An aggressive write-down of TCC International Holdings' Taiwan telecommunications assets drove the main board-listed firm deep into the red last year, with a loss of HK$584.63 million.

Backed by Taiwan conglomerate Koos Group, the cement and telecoms investor made a provision of HK$634.95 million against its investment in KG Telecommunications.

TCC has a 9.87 per cent stake in KG Telecom, the island's fourth-ranked mobile operator.

TCC chairman Leslie Koo Cheng-yun said the provision had been fully written off against reserves in previous years and would have no impact on the company's net asset value.

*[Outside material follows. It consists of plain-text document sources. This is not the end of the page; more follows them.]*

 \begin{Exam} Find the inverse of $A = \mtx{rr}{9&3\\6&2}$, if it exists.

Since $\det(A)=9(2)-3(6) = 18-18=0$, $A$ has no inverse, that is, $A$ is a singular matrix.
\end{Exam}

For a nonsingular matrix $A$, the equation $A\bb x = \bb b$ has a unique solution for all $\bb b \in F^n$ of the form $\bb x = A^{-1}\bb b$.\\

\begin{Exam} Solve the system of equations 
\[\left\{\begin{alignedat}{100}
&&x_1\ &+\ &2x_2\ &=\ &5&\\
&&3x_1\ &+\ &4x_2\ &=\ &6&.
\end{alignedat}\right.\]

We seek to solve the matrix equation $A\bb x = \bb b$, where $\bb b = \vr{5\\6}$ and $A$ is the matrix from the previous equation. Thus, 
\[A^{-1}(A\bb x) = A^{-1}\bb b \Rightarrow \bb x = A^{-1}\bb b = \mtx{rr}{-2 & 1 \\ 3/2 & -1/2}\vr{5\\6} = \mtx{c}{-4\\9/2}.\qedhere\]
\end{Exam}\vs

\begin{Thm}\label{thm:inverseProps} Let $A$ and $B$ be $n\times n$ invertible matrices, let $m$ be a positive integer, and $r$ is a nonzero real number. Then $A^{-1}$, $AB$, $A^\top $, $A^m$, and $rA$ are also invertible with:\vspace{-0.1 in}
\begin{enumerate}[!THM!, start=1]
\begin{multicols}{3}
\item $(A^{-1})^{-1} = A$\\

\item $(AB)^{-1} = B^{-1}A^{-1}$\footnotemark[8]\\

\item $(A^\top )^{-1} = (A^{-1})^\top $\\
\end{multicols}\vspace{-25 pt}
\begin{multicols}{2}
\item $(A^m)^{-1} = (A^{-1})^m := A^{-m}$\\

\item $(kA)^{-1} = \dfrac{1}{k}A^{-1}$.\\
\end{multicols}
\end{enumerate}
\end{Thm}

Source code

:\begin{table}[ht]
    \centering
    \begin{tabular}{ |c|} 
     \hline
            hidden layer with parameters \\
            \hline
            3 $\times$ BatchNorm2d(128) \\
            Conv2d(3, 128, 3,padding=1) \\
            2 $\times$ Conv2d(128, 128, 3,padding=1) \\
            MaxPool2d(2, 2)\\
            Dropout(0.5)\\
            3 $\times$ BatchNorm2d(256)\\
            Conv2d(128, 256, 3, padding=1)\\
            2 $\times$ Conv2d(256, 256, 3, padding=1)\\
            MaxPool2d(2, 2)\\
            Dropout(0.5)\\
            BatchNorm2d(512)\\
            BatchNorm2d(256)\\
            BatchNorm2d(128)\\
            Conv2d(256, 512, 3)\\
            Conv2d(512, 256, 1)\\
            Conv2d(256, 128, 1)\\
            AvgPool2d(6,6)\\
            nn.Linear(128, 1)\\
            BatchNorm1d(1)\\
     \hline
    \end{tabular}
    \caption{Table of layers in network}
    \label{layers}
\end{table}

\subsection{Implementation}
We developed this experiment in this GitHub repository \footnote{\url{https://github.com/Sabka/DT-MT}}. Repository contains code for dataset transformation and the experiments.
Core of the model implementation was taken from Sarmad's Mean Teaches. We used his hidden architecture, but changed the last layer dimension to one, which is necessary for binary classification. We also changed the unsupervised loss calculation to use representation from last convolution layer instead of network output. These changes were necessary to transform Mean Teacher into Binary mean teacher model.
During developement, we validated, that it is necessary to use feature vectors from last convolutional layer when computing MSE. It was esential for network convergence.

He said the accounting treatment of the provision on KG Telecom stake had been changed to comply with Hong Kong standards.

Since last year, listed companies have been required to amortise goodwill against their profit and loss accounts instead of against capital reserves.

Last year, TCC recorded a 58.7 per cent drop in revenue to HK$277.24 million. In 2001, it generated HK$96.56 million net profit on revenue of HK$671.35 million.

Sales revenue from the Philippines, which used to contribute more than half of the company's turnover, plummeted 93.3 per cent last year to HK$25.57 million.

TCC said it expected earnings to decline further this year due to a continued slowdown in Hong Kong.